# Material supplied
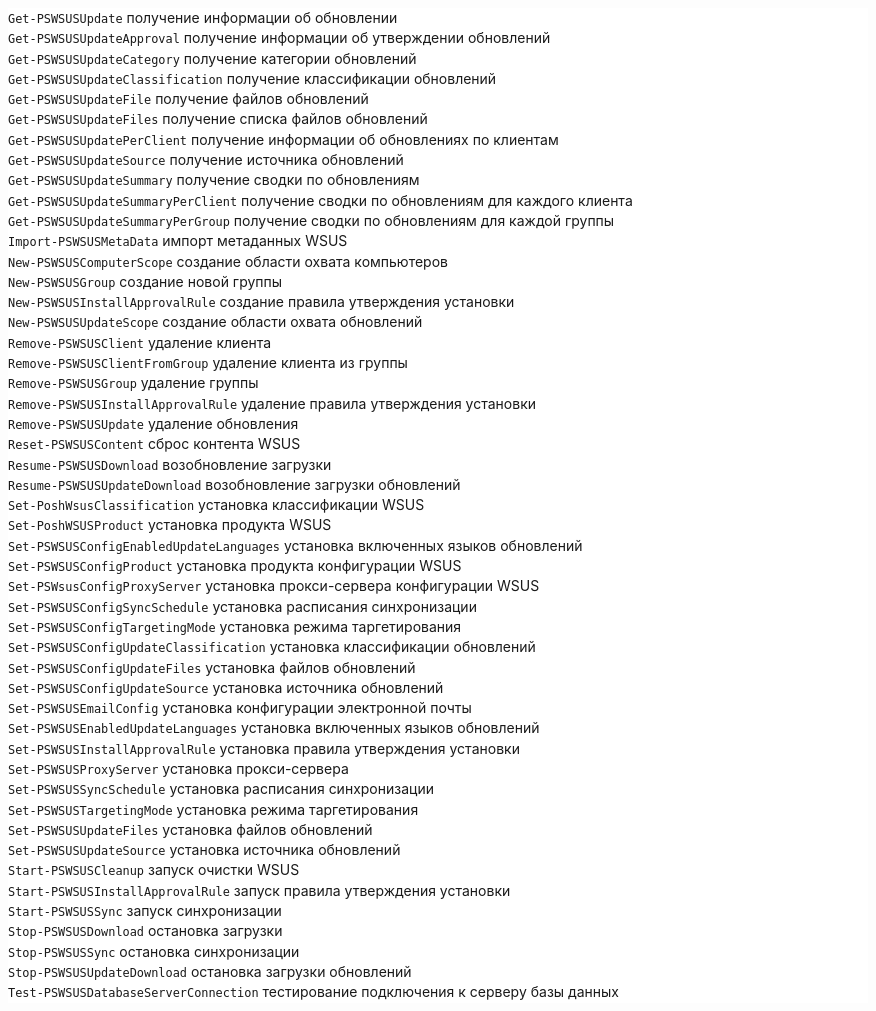 `Get-PSWSUSUpdate` получение информации об обновлении\
`Get-PSWSUSUpdateApproval` получение информации об утверждении
обновлений\
`Get-PSWSUSUpdateCategory` получение категории обновлений\
`Get-PSWSUSUpdateClassification` получение классификации обновлений\
`Get-PSWSUSUpdateFile` получение файлов обновлений\
`Get-PSWSUSUpdateFiles` получение списка файлов обновлений\
`Get-PSWSUSUpdatePerClient` получение информации об обновлениях по
клиентам\
`Get-PSWSUSUpdateSource` получение источника обновлений\
`Get-PSWSUSUpdateSummary` получение сводки по обновлениям\
`Get-PSWSUSUpdateSummaryPerClient` получение сводки по обновлениям для
каждого клиента\
`Get-PSWSUSUpdateSummaryPerGroup` получение сводки по обновлениям для
каждой группы\
`Import-PSWSUSMetaData` импорт метаданных WSUS\
`New-PSWSUSComputerScope` создание области охвата компьютеров\
`New-PSWSUSGroup` создание новой группы\
`New-PSWSUSInstallApprovalRule` создание правила утверждения установки\
`New-PSWSUSUpdateScope` создание области охвата обновлений\
`Remove-PSWSUSClient` удаление клиента\
`Remove-PSWSUSClientFromGroup` удаление клиента из группы\
`Remove-PSWSUSGroup` удаление группы\
`Remove-PSWSUSInstallApprovalRule` удаление правила утверждения
установки\
`Remove-PSWSUSUpdate` удаление обновления\
`Reset-PSWSUSContent` сброс контента WSUS\
`Resume-PSWSUSDownload` возобновление загрузки\
`Resume-PSWSUSUpdateDownload` возобновление загрузки обновлений\
`Set-PoshWsusClassification` установка классификации WSUS\
`Set-PoshWSUSProduct` установка продукта WSUS\
`Set-PSWSUSConfigEnabledUpdateLanguages` установка включенных языков
обновлений\
`Set-PSWSUSConfigProduct` установка продукта конфигурации WSUS\
`Set-PSWsusConfigProxyServer` установка прокси-сервера конфигурации
WSUS\
`Set-PSWSUSConfigSyncSchedule` установка расписания синхронизации\
`Set-PSWSUSConfigTargetingMode` установка режима таргетирования\
`Set-PSWSUSConfigUpdateClassification` установка классификации
обновлений\
`Set-PSWSUSConfigUpdateFiles` установка файлов обновлений\
`Set-PSWSUSConfigUpdateSource` установка источника обновлений\
`Set-PSWSUSEmailConfig` установка конфигурации электронной почты\
`Set-PSWSUSEnabledUpdateLanguages` установка включенных языков
обновлений\
`Set-PSWSUSInstallApprovalRule` установка правила утверждения установки\
`Set-PSWSUSProxyServer` установка прокси-сервера\
`Set-PSWSUSSyncSchedule` установка расписания синхронизации\
`Set-PSWSUSTargetingMode` установка режима таргетирования\
`Set-PSWSUSUpdateFiles` установка файлов обновлений\
`Set-PSWSUSUpdateSource` установка источника обновлений\
`Start-PSWSUSCleanup` запуск очистки WSUS\
`Start-PSWSUSInstallApprovalRule` запуск правила утверждения установки\
`Start-PSWSUSSync` запуск синхронизации\
`Stop-PSWSUSDownload` остановка загрузки\
`Stop-PSWSUSSync` остановка синхронизации\
`Stop-PSWSUSUpdateDownload` остановка загрузки обновлений\
`Test-PSWSUSDatabaseServerConnection` тестирование подключения к серверу
базы данных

# Work order
Using the entries above, extract exactly the span from the line with "создание новой группы\" to the line with "установка продукта WSUS\", both lines included; leave out everything else.

# Answer area
`New-PSWSUSGroup` создание новой группы\
`New-PSWSUSInstallApprovalRule` создание правила утверждения установки\
`New-PSWSUSUpdateScope` создание области охвата обновлений\
`Remove-PSWSUSClient` удаление клиента\
`Remove-PSWSUSClientFromGroup` удаление клиента из группы\
`Remove-PSWSUSGroup` удаление группы\
`Remove-PSWSUSInstallApprovalRule` удаление правила утверждения
установки\
`Remove-PSWSUSUpdate` удаление обновления\
`Reset-PSWSUSContent` сброс контента WSUS\
`Resume-PSWSUSDownload` возобновление загрузки\
`Resume-PSWSUSUpdateDownload` возобновление загрузки обновлений\
`Set-PoshWsusClassification` установка классификации WSUS\
`Set-PoshWSUSProduct` установка продукта WSUS\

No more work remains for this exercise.